# What to work on
As the answer, give every line of the records that includes the word "warp".

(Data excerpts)
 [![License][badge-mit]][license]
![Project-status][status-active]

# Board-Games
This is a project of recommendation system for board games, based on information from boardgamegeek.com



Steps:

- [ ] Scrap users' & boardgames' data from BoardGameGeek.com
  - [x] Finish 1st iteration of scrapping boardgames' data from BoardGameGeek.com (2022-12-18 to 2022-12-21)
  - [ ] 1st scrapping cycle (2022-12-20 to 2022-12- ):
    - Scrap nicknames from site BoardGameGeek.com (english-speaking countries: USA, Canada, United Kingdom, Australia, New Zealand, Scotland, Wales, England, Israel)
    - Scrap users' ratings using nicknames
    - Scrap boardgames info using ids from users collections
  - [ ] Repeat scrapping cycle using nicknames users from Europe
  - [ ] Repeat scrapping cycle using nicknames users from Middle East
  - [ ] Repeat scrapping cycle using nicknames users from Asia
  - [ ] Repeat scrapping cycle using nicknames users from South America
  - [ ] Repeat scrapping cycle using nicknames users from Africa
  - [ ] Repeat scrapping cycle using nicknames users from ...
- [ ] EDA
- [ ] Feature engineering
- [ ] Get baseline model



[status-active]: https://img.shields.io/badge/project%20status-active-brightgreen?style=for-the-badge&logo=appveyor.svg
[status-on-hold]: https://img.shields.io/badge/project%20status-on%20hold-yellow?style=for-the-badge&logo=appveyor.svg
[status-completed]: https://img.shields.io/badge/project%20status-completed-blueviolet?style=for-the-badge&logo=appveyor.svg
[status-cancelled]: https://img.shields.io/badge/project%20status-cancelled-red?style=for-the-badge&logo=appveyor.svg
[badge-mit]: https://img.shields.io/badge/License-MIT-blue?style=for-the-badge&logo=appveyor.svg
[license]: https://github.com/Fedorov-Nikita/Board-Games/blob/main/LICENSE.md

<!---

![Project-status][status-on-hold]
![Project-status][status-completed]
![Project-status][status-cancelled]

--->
==
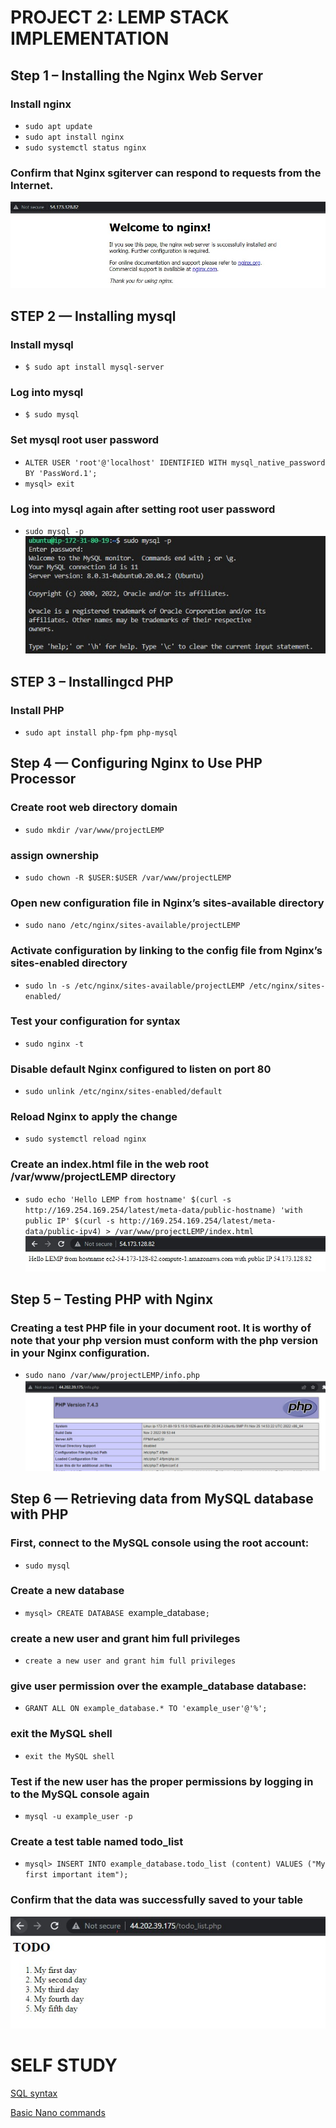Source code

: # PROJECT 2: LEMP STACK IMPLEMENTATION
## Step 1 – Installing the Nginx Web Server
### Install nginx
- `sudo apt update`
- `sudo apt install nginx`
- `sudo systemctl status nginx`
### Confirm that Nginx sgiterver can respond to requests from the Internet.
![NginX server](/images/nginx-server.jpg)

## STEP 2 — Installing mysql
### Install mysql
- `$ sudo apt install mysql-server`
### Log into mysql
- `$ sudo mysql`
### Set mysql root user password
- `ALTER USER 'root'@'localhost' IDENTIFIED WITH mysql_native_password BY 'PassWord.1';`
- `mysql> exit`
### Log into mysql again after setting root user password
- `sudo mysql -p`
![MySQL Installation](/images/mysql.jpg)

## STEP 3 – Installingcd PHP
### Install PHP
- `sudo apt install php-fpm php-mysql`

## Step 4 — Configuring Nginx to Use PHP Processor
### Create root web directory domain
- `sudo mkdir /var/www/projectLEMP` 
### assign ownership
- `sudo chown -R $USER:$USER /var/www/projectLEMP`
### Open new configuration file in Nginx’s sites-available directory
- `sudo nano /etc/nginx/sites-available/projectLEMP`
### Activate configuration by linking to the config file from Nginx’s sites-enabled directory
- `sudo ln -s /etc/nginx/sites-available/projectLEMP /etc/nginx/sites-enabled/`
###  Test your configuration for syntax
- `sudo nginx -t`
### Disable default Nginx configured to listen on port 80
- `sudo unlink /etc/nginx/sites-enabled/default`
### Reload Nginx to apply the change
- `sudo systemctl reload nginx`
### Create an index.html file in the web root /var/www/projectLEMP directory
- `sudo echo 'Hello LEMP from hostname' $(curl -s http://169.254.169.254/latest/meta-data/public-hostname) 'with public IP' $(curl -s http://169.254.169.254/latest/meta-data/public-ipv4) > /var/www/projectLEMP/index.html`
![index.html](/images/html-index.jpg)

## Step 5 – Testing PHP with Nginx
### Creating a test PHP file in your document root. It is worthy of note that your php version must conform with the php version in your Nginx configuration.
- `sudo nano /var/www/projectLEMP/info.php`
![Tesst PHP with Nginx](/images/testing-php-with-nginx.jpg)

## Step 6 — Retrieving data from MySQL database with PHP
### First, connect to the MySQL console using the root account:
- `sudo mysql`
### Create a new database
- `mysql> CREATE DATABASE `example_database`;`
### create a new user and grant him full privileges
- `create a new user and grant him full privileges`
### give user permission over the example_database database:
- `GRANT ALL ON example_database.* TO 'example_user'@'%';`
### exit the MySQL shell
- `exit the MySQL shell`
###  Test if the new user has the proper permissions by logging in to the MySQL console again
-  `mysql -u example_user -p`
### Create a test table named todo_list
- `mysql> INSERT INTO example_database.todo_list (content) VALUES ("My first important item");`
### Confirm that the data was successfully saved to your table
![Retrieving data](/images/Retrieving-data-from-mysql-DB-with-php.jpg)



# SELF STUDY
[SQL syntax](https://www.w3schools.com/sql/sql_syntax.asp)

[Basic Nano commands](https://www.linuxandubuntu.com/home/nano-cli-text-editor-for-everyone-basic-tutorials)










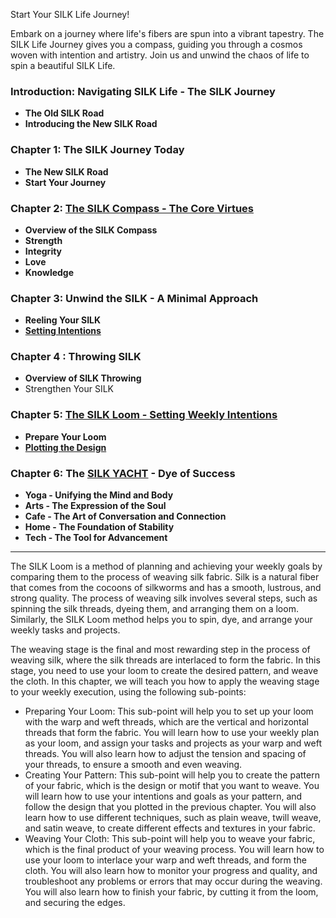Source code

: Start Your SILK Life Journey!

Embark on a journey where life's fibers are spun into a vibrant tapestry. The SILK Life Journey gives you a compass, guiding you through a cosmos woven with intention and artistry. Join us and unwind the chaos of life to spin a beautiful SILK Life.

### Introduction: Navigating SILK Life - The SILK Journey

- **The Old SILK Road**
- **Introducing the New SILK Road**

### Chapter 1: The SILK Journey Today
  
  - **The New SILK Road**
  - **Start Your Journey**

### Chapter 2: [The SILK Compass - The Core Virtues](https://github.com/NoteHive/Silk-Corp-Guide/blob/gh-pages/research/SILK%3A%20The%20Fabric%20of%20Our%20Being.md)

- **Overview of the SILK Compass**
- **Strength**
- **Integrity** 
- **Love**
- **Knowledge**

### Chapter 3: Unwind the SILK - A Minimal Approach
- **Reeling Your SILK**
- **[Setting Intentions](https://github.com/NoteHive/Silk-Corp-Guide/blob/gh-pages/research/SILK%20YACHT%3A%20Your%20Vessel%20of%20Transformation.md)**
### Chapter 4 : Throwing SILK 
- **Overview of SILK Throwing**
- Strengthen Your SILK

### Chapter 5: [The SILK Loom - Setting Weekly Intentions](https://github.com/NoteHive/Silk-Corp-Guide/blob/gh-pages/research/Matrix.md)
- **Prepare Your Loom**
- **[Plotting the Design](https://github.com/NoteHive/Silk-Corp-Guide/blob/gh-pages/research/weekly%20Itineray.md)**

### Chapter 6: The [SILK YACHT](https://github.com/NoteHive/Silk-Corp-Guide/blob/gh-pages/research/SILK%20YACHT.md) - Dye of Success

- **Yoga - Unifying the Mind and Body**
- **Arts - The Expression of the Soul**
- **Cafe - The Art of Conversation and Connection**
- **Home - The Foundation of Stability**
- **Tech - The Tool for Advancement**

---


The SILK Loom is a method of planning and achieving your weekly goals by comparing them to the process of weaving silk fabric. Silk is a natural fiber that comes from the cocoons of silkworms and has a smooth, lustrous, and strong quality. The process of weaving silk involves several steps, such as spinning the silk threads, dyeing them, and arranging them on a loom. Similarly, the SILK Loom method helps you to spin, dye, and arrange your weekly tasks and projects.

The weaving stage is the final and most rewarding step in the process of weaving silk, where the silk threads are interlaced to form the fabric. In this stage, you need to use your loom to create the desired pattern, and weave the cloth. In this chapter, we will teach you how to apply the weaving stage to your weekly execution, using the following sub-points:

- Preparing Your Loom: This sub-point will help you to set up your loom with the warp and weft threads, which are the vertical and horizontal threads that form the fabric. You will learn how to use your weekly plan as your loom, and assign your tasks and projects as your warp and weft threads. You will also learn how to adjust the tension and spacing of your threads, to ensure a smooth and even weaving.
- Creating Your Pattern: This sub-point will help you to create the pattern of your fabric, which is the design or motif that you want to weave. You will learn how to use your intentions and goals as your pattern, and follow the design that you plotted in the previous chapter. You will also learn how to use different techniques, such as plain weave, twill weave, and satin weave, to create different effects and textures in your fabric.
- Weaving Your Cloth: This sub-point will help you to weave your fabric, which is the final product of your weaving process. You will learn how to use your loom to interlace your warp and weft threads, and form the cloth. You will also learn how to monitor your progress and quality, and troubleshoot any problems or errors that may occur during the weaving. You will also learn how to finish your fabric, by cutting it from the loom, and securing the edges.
==
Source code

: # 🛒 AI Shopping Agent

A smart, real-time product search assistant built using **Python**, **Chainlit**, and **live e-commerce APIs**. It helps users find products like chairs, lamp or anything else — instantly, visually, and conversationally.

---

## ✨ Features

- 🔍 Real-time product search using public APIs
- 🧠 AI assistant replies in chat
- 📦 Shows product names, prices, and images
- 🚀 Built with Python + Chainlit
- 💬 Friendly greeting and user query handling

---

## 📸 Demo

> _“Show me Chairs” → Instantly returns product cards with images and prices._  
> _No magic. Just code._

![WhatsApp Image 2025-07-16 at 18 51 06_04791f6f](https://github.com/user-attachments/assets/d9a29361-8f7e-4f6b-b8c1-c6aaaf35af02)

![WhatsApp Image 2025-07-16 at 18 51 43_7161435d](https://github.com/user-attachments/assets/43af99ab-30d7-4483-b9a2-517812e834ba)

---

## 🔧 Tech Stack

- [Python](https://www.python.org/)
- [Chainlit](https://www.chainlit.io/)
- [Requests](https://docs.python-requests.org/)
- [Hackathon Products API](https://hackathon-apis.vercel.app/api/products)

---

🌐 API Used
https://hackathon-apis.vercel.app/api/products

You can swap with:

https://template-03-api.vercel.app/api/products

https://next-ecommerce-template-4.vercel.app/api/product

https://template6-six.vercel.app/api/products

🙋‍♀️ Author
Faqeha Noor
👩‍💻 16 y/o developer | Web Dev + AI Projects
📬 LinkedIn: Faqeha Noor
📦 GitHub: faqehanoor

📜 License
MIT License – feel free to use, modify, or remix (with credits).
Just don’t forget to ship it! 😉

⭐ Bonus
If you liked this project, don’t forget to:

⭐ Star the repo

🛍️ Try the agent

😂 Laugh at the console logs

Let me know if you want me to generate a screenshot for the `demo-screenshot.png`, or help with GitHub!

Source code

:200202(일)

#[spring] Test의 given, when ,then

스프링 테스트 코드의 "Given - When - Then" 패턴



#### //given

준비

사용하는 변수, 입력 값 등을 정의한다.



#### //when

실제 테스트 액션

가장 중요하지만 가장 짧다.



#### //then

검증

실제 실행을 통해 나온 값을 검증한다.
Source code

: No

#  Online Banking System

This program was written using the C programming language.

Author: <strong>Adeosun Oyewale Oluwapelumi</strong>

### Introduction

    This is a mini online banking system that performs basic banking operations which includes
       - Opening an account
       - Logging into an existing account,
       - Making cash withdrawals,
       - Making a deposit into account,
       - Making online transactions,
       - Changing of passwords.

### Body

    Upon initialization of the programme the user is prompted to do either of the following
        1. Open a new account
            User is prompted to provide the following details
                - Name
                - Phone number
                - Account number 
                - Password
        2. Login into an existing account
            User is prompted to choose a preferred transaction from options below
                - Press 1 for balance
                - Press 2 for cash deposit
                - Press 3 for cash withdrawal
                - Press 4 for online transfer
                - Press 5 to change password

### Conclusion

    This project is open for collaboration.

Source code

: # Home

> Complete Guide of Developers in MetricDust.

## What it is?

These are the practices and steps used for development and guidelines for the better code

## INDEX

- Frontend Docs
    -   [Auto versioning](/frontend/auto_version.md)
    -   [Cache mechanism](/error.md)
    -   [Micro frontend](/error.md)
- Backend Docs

# Response to the task
- Preparing Your Loom: This sub-point will help you to set up your loom with the warp and weft threads, which are the vertical and horizontal threads that form the fabric. You will learn how to use your weekly plan as your loom, and assign your tasks and projects as your warp and weft threads. You will also learn how to adjust the tension and spacing of your threads, to ensure a smooth and even weaving.
- Weaving Your Cloth: This sub-point will help you to weave your fabric, which is the final product of your weaving process. You will learn how to use your loom to interlace your warp and weft threads, and form the cloth. You will also learn how to monitor your progress and quality, and troubleshoot any problems or errors that may occur during the weaving. You will also learn how to finish your fabric, by cutting it from the loom, and securing the edges.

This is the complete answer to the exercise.